= Beginning of Section =
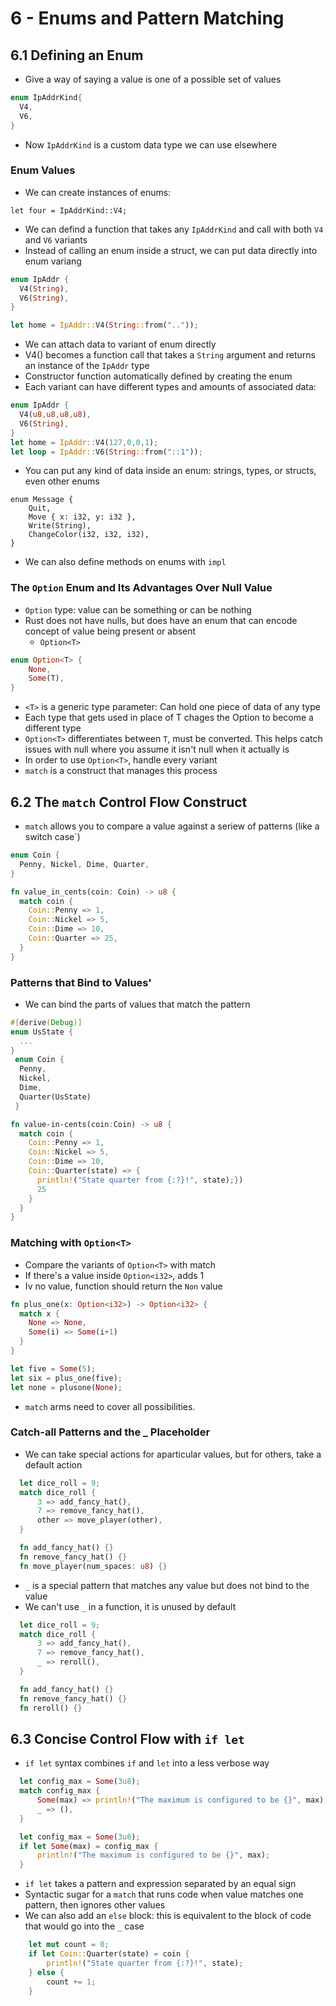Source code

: # 6 - Enums and Pattern Matching

## 6.1 Defining an Enum

- Give a way of saying a value is one of a possible set of values

```rust
enum IpAddrKind{
  V4,
  V6,
}
```

- Now `IpAddrKind` is a custom data type we can use elsewhere

### Enum Values

- We can create instances of enums:

`let four = IpAddrKind::V4;`

- We can defind a function that takes any `IpAddrKind` and call with both `V4` and `V6` variants
- Instead of calling an enum inside a struct, we can put data directly into enum variang

```rust
enum IpAddr {
  V4(String),
  V6(String),
}

let home = IpAddr::V4(String::from(".."));
```

- We can attach data to variant of enum directly
- V4() becomes a function call that takes a `String` argument and returns an instance of the `IpAddr` type
- Constructor function automatically defined by creating the enum
- Each variant can have different types and amounts of associated data:

```rust
enum IpAddr {
  V4(u8,u8,u8,u8),
  V6(String),
}
let home = IpAddr::V4(127,0,0,1);
let loop = IpAddr::V6(String::from("::1"));
```

- You can put any kind of data inside an enum: strings, types, or structs, even other enums

```rust:enum-with-many-data-variants
enum Message {
    Quit,
    Move { x: i32, y: i32 },
    Write(String),
    ChangeColor(i32, i32, i32),
}
```

- We can also define methods on enums with `impl`

### The `Option` Enum and Its Advantages Over Null Value

- `Option` type: value can be something or can be nothing
- Rust does not have nulls, but does have an enum that can encode concept of value being present or absent
  - `Option<T>`

```rust
enum Option<T> {
    None,
    Some(T),
}
```

- `<T>` is a generic type parameter: Can hold one piece of data of any type
- Each type that gets used in place of T chages the Option<T> to become a different type
- `Option<T>` differentiates between `T`, must be converted. This helps catch issues with null where you assume it isn't null when it actually is
- In order to use `Option<T>`, handle every variant
- `match` is a construct that manages this process

## 6.2 The `match` Control Flow Construct

- `match` allows you to compare a value against a seriew of patterns (like a switch case`)

```rust
enum Coin {
  Penny, Nickel, Dime, Quarter,
}

fn value_in_cents(coin: Coin) -> u8 {
  match coin {
    Coin::Penny => 1,
    Coin::Nickel => 5,
    Coin::Dime => 10,
    Coin::Quarter => 25,
  }
}
```

### Patterns that Bind to Values'

- We can bind the parts of values that match the pattern

```rust
#[derive(Debug)]
enum UsState {
  ...
}
 enum Coin {
  Penny,
  Nickel,
  Dime,
  Quarter(UsState)
 }

fn value-in-cents(coin:Coin) -> u8 {
  match coin {
    Coin::Penny => 1,
    Coin::Nickel => 5,
    Coin::Dime => 10,
    Coin::Quarter(state) => {
      println!("State quarter from {:?}!", state);})
      25
    }
  }
}
```

### Matching with `Option<T>`

- Compare the variants of `Option<T>` with match
- If there's a value inside `Option<i32>`, adds 1
- Iv no value, function should return the `Non` value

```rust
fn plus_one(x: Option<i32>) -> Option<i32> {
  match x {
    None => None,
    Some(i) => Some(i+1)
  }
}

let five = Some(5);
let six = plus_one(five);
let none = plusone(None);
```

- `match` arms need to cover all possibilities.

### Catch-all Patterns and the _ Placeholder

- We can take special actions for aparticular values, but for others, take a default action

```rust
  let dice_roll = 9;
  match dice_roll {
      3 => add_fancy_hat(),
      7 => remove_fancy_hat(),
      other => move_player(other),
  }

  fn add_fancy_hat() {}
  fn remove_fancy_hat() {}
  fn move_player(num_spaces: u8) {}
```

- `_` is a special pattern that matches any value but does not bind to the value
- We can't use `_` in a function, it is unused by default

```rust
  let dice_roll = 9;
  match dice_roll {
      3 => add_fancy_hat(),
      7 => remove_fancy_hat(),
      _ => reroll(),
  }

  fn add_fancy_hat() {}
  fn remove_fancy_hat() {}
  fn reroll() {}
```

## 6.3 Concise Control Flow with `if let`

- `if let` syntax combines `if` and `let` into a less verbose way

```rust
  let config_max = Some(3u8);
  match config_max {
      Some(max) => println!("The maximum is configured to be {}", max),
      _ => (),
  }
```

```rust
  let config_max = Some(3u8);
  if let Some(max) = config_max {
      println!("The maximum is configured to be {}", max);
  }
```

- `if let` takes a pattern and expression separated by an equal sign
- Syntactic sugar for a `match` that runs code when value matches one pattern, then ignores other values
- We can also add an `else` block: this is equivalent to the block of code that would go into the `_` case

```rust
    let mut count = 0;
    if let Coin::Quarter(state) = coin {
        println!("State quarter from {:?}!", state);
    } else {
        count += 1;
    }
```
= End of Section =
Exercise brief:
The lines wanted are those from the start of the material above through the line with "- We can defind", both included; print them exactly and skip any picture.

Solution for this exercise:
Source code

: # 6 - Enums and Pattern Matching

## 6.1 Defining an Enum

- Give a way of saying a value is one of a possible set of values

```rust
enum IpAddrKind{
  V4,
  V6,
}
```

- Now `IpAddrKind` is a custom data type we can use elsewhere

### Enum Values

- We can create instances of enums:

`let four = IpAddrKind::V4;`

- We can defind a function that takes any `IpAddrKind` and call with both `V4` and `V6` variants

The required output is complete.